I found that the car drove well in a straight line, did not wander as it had done previously, steered well enough to dispel the prospect of a VW conversion, and stopped well and squarely, with short pedal travel once the brakes had bedded in.

The whole project, to re-establish TC10215 with its correct chassis number, had taken from August 2011 to June 2012, with a total of 700 man hours being worked.

It had been an opportunity to see how well the car was keeping and to carry out some useful repairs and modifications. It had also provided my grandson Josh with some experience of working on old vehicles and the opportunity to earn some useful pocket money.

TC10215 is now complete with all its correct and original numbers.

The ‘old’ chassis is cleaned, painted and hanging from the ceiling of my garage.

Many thanks to Josh for all his hard work and to Linda for being very tolerant and supportive.

Jim Pielow
March 2014

Ed’s note: Thanks Jim for a very informative article. Your space utilisation has given me ideas on how I can make the best of my own cramped facilities.



Photo 16: A crowded garage! (the ‘old’ chassis can just be seen stored above the body).




Photo 17: New chassis rolled out.




Photo 18: Meet the workers, Jim and grandson Josh.




Photo 19: New rolling chassis completed.




Photo 20: Nearly back on the ‘new’ chassis.
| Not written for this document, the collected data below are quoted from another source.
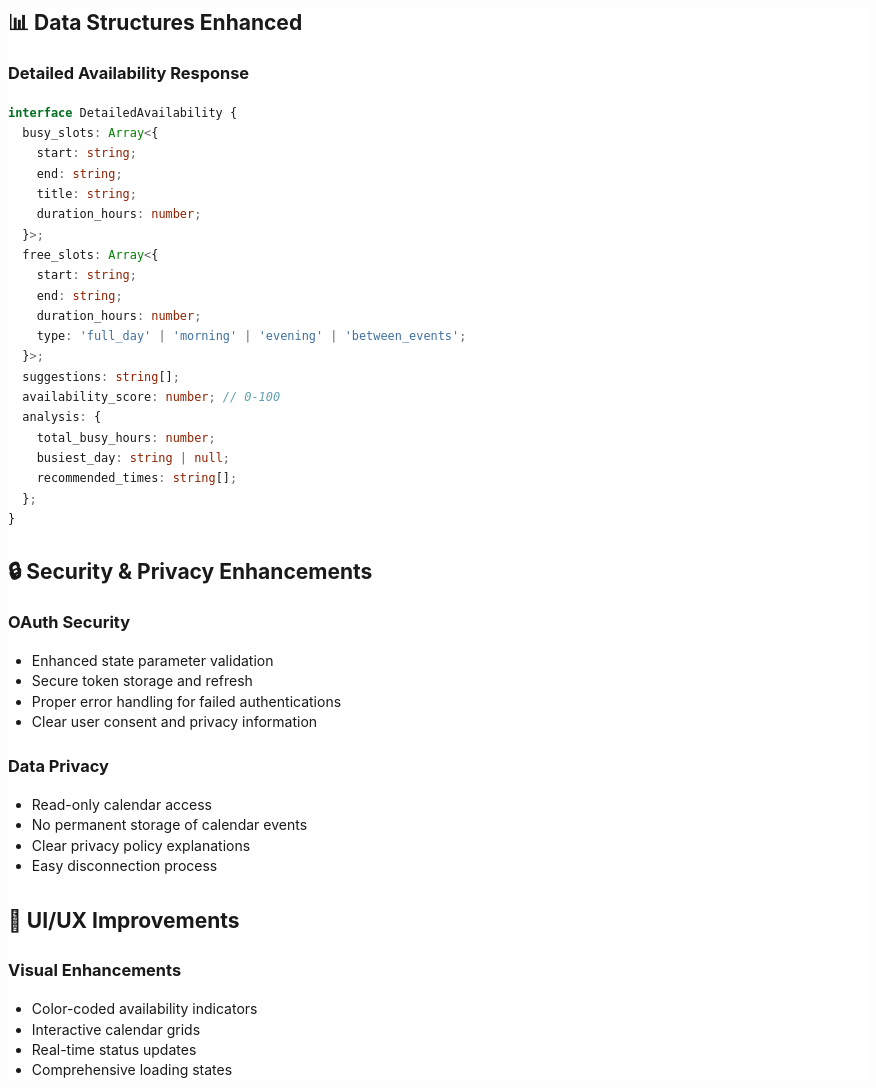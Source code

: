 ## 📊 Data Structures Enhanced

### Detailed Availability Response
```typescript
interface DetailedAvailability {
  busy_slots: Array<{
    start: string;
    end: string;
    title: string;
    duration_hours: number;
  }>;
  free_slots: Array<{
    start: string;
    end: string;
    duration_hours: number;
    type: 'full_day' | 'morning' | 'evening' | 'between_events';
  }>;
  suggestions: string[];
  availability_score: number; // 0-100
  analysis: {
    total_busy_hours: number;
    busiest_day: string | null;
    recommended_times: string[];
  };
}
```

## 🔒 Security & Privacy Enhancements

### OAuth Security
- Enhanced state parameter validation
- Secure token storage and refresh
- Proper error handling for failed authentications
- Clear user consent and privacy information

### Data Privacy
- Read-only calendar access
- No permanent storage of calendar events
- Clear privacy policy explanations
- Easy disconnection process

## 🎨 UI/UX Improvements

### Visual Enhancements
- Color-coded availability indicators
- Interactive calendar grids
- Real-time status updates
- Comprehensive loading states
Photo 21: Ready for the road – job done!


2 thoughts on “TC10215 – Getting all the numbers right.

  1. douglas croft says:

    a meticulous report and hopefully an inspiration to at least a tidy up and replacement of the original engine in kph 971, my 1946 tc (1331)which I have owned since the mid sixties

  2. Jim Pielow says:

    Douglas,
    If you have the original engine for your TC then I would recommend you spend the time and effort to refit it to its original chassis.
    Be sure that you have the sufficient help so that the project gets finished. I was most determined that I would not create a ‘garage find’ for someone in the future. Best if luck.